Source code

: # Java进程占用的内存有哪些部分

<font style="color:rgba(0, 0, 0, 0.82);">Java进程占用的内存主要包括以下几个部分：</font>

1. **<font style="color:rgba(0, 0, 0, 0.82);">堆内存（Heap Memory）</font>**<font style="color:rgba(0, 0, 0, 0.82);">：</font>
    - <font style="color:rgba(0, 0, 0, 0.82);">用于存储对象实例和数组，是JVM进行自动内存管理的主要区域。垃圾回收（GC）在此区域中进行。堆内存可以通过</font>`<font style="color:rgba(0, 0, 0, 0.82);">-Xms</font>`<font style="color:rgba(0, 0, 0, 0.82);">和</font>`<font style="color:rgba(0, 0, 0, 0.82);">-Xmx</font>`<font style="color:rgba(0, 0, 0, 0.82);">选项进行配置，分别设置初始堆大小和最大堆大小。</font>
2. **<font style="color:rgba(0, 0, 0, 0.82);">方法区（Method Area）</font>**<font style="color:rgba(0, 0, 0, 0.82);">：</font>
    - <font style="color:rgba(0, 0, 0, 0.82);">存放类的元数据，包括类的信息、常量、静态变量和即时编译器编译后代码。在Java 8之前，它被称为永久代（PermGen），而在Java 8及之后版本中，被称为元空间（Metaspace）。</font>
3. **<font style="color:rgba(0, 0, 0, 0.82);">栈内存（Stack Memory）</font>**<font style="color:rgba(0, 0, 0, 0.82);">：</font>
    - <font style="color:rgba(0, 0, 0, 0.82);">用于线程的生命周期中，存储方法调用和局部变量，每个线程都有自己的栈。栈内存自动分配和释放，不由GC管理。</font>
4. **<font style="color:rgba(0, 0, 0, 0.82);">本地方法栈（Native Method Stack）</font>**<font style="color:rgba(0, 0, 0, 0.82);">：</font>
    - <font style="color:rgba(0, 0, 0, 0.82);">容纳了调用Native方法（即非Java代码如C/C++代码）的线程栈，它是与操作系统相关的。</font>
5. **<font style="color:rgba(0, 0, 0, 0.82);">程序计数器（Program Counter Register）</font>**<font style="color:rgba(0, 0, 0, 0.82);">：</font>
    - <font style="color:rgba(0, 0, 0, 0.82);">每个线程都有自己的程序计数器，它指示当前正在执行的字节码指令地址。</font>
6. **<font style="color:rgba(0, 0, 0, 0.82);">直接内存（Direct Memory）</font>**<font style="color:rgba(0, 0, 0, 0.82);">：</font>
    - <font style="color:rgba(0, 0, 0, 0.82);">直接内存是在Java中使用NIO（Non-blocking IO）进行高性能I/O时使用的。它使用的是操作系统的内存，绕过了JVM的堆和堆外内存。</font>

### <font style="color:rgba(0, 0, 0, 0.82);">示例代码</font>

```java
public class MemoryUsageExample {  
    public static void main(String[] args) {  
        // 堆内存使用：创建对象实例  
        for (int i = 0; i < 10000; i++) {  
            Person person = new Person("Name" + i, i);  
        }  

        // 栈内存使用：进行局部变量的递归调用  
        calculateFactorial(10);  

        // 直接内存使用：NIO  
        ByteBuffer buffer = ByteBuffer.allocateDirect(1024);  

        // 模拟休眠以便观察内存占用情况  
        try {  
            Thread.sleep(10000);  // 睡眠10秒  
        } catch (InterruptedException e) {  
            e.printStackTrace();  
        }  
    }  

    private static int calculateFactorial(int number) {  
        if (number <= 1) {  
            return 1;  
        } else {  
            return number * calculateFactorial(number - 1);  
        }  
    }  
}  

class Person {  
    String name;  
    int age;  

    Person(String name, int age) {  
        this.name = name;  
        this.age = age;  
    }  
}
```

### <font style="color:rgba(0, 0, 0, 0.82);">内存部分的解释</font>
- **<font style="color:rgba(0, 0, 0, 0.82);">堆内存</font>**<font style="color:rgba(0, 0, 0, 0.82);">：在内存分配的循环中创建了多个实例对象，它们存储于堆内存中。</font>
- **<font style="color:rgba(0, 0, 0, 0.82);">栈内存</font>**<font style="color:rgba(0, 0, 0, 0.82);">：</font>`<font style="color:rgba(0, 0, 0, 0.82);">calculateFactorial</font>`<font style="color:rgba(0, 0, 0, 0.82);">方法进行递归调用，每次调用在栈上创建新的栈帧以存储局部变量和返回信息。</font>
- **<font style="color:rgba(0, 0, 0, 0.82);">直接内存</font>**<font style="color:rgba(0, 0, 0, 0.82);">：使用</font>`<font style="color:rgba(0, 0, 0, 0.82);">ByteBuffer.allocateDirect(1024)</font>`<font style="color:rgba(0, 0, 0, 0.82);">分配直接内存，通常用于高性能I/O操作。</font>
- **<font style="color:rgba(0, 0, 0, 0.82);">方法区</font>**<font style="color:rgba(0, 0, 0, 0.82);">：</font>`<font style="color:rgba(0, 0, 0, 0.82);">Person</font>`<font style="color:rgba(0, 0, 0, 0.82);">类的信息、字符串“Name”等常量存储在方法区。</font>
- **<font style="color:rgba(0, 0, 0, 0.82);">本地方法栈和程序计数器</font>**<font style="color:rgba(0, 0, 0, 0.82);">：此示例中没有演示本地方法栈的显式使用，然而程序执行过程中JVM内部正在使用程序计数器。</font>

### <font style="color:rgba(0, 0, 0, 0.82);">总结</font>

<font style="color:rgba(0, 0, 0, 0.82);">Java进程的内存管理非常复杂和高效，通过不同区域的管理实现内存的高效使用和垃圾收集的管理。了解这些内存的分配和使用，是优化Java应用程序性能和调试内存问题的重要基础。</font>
...
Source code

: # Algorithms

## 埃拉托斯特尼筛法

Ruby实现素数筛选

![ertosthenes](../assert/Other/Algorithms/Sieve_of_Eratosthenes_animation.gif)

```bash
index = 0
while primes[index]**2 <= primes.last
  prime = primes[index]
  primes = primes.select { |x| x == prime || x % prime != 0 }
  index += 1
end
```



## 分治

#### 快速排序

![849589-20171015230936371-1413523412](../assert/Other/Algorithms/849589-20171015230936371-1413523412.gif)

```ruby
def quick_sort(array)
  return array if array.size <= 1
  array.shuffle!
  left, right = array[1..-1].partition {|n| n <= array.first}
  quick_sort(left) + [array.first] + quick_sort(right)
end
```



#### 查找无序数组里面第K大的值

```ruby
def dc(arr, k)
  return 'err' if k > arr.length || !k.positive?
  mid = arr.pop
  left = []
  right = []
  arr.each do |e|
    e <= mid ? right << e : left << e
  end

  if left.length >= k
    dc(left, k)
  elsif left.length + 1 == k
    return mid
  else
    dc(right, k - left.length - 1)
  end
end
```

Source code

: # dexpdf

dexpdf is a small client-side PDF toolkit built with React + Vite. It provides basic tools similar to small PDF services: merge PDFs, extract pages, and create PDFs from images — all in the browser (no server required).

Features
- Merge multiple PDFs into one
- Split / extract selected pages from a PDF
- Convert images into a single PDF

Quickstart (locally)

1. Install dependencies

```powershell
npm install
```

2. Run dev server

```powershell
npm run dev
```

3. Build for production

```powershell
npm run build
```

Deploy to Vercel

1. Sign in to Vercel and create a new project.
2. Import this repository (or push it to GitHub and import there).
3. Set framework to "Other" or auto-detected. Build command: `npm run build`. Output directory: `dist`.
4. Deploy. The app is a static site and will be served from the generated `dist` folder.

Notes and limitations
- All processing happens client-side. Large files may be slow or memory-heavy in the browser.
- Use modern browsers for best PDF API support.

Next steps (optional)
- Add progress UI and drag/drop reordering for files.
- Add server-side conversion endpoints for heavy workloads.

Description of the task: Among the lines above, the ones holding the word "client" must be counted; only that count is to be given.

Task solution: 2